In the first of a long line of court rebuffs for marijuana reformers, the court rejected Eggemeeier’s petition, and he ended up serving nearly a year in jail. Nonetheless, other LeMar groups formed in New York, Ann Arbor/Detroit, Cleveland and Buffalo, led by such advocates as poet Allen Ginsberg (pictured) and Ed Sanders. (Novelist Tom Robbins was also present at one of their protests in New York, and wrote about it in his recent book, Tibetan Peach Pie.)
As pot’s popularity soared in the 1970s, the movement gained momentum. California LeMar morphed into Amorphia, which would launch the first-ever ballot initiative to legalize marijuana, the California Marijuana Initiative of 1972. Although the CMI failed, it did much better than expected, prompting the legislature to decriminalize marijuana possession in 1975. Amorphia merged with the newly formed NORML (National Organization for the Reform of Marijuana Laws), founded by Keith Stroup in 1970, to become California NORML.

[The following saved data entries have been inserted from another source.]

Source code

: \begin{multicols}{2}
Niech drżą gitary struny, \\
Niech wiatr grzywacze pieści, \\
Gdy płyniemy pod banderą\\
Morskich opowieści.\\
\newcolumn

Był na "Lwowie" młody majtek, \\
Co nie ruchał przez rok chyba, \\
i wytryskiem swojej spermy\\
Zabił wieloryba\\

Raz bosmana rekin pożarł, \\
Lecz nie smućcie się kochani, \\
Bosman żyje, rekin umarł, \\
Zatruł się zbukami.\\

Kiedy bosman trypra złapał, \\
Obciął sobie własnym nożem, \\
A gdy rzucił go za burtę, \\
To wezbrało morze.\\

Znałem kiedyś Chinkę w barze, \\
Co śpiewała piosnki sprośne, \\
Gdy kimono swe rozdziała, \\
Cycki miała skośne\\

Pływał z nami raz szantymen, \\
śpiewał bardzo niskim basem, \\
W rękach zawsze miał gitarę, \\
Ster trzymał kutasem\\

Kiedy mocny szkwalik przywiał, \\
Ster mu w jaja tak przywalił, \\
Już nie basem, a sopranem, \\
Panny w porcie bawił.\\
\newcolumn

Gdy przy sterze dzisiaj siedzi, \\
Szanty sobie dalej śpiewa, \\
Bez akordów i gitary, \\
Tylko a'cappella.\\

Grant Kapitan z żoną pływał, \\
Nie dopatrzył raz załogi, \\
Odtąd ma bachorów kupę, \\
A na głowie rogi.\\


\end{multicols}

By the late 1970s, a dozen states had decriminalized possession of small amounts of marijuana. Although reform efforts were set back during the 1980s due to pressure from parents’ groups, the Reagan administration, and public hysteria over crack cocaine, interest resurged in 1996 with the passage of California’s pioneering Prop. 215, legalizing the medical use of marijuana. The movement took yet another quantum leap in 2012, when Washington and Colorado become the first states to approve full-scale adult legalization of marijuana.
As of this Hempfest, marijuana use is decriminalized or legal in 17 states and fully legal in Washington and Colorado; 23 states have medical marijuana laws on the books, and Florida will vote on one this year. Two more states, Oregon and Alaska, plus the District of Columbia will vote on legalization this year.
For all of that, it still isn’t legal to smoke marijuana in a police station like Eggemeier did, even in Washington or Colorado. At worst, though, public use is only punishable by a civil fine.
“Things have come a long, long way,” says Eggemeier, now 77. Though he no longer wishes public attention, he says “I’m certainly happy for a lot, a lot, of people.”